Perforation of the uterus may occur if a suction D&C is performed. Pregnant uteri are softer than the unpregnant state, and it is easier to perforate. Uterine perforation may occlude itself naturally because the uterus is a muscle that can undergo contraction and place its own pressure on the site until the bleeding stops. However, uncontrolled internal bleeding from a uterine perforation may require additional surgery, either a laparoscopy or laparotomy to control the bleeding. Occasionally, a hysterectomy may be the last resort to control the bleeding, which would eliminate the patient's ability to conceive in the future. Unrecognized uterine perforations may lead to significant internal bleeding that could be a life threat. Observe patients closely after a D&C and listen when patients complain of unusual symptoms (eg, shoulder pain, unexpectedly significant abdominal pain).

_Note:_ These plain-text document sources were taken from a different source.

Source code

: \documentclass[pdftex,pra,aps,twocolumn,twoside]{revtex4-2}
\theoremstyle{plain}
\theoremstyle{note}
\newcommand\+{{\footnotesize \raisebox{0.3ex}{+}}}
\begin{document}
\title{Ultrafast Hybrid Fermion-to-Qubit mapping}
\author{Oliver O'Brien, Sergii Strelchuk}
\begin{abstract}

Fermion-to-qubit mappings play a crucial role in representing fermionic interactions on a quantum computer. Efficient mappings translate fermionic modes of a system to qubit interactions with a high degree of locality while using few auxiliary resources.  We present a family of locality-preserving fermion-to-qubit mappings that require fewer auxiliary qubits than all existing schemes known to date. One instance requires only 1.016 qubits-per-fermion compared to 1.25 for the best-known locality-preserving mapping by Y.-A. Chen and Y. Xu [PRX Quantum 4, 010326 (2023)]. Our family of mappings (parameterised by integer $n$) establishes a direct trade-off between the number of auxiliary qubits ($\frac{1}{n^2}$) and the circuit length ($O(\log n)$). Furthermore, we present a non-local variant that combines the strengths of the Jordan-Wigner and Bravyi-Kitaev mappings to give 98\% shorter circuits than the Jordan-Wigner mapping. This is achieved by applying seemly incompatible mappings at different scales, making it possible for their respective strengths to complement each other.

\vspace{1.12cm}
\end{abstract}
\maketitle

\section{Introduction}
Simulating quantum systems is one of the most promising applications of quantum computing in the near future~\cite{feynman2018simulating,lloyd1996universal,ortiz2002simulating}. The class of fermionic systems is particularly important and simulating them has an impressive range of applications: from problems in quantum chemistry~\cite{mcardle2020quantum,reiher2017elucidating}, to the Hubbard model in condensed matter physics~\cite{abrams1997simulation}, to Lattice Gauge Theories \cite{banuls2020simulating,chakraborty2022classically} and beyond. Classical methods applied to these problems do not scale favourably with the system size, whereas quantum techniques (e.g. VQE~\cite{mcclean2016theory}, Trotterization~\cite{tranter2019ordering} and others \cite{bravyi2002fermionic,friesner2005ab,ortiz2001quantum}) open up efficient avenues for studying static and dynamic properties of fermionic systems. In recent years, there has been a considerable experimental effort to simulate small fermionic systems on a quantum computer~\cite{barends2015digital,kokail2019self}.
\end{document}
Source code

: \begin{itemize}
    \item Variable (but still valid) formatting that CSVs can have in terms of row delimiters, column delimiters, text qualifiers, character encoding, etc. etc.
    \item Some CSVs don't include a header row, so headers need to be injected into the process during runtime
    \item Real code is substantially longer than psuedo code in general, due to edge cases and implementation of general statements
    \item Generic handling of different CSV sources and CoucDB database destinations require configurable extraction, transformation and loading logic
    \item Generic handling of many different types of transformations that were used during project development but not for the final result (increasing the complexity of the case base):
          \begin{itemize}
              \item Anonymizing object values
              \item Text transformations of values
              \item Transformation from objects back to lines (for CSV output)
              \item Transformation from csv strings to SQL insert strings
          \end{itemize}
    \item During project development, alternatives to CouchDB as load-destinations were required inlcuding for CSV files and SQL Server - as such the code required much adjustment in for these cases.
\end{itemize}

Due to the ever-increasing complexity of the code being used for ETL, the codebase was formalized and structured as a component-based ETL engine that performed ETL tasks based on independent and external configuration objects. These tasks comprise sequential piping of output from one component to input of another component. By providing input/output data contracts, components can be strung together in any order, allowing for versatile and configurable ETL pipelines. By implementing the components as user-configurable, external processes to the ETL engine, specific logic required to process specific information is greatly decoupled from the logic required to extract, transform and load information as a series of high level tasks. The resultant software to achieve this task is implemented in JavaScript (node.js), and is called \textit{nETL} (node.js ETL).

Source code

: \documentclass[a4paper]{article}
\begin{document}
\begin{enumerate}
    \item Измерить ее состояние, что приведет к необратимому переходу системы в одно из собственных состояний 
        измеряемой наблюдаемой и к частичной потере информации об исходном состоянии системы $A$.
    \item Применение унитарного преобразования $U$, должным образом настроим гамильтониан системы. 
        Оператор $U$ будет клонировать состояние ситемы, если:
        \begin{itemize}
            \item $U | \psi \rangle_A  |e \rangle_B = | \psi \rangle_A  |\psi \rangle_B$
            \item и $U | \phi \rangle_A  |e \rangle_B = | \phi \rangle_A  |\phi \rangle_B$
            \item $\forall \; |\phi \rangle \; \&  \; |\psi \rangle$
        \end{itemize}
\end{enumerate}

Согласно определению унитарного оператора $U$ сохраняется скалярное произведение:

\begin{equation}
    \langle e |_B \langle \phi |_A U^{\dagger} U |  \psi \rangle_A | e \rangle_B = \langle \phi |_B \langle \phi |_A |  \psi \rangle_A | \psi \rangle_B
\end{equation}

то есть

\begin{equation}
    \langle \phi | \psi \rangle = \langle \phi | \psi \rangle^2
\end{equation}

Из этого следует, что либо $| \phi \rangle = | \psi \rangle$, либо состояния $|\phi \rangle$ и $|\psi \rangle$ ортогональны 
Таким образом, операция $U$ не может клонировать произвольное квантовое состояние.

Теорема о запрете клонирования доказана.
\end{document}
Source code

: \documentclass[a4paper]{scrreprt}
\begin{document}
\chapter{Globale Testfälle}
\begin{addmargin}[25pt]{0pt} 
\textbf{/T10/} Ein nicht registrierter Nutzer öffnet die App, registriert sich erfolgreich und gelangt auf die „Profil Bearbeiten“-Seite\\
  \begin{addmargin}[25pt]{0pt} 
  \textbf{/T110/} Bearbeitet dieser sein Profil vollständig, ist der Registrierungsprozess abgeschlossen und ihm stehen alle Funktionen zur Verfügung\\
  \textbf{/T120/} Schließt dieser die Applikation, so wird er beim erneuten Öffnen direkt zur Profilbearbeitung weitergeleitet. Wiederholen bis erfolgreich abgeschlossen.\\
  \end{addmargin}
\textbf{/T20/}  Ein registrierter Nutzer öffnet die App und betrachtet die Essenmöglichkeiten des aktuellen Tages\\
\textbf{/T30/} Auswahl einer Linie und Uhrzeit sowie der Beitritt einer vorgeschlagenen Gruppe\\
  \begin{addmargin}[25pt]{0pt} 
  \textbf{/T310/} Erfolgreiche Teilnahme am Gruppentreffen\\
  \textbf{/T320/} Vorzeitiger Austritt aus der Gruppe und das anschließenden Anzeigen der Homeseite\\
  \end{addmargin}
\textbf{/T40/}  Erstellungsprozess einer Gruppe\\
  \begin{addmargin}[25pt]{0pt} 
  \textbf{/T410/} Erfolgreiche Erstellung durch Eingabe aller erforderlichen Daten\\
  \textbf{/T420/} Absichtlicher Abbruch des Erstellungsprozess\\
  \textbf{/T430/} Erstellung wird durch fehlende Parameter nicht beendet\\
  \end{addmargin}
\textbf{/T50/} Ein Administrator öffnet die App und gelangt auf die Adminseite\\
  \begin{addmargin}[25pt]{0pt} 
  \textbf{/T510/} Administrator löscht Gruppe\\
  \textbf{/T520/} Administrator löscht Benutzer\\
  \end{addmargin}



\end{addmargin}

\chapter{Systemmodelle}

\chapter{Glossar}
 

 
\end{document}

Misdiagnosis of an early intrauterine pregnancy for an ectopic pregnancy and administering methotrexate inappropriately may occur if the physician is not familiar with the laboratory and ultrasound department's discriminatory zone. Thinking about the patient's history and physical examination, differential diagnosis (including multiple gestation), the accuracy of the gestational age, the hCG level (and pattern of hCG levels if checked every 2 d), and ultrasound findings is very important in order to make an appropriate diagnosis. This is an area of rapidly growing malpractice in obstetrics and gynecology.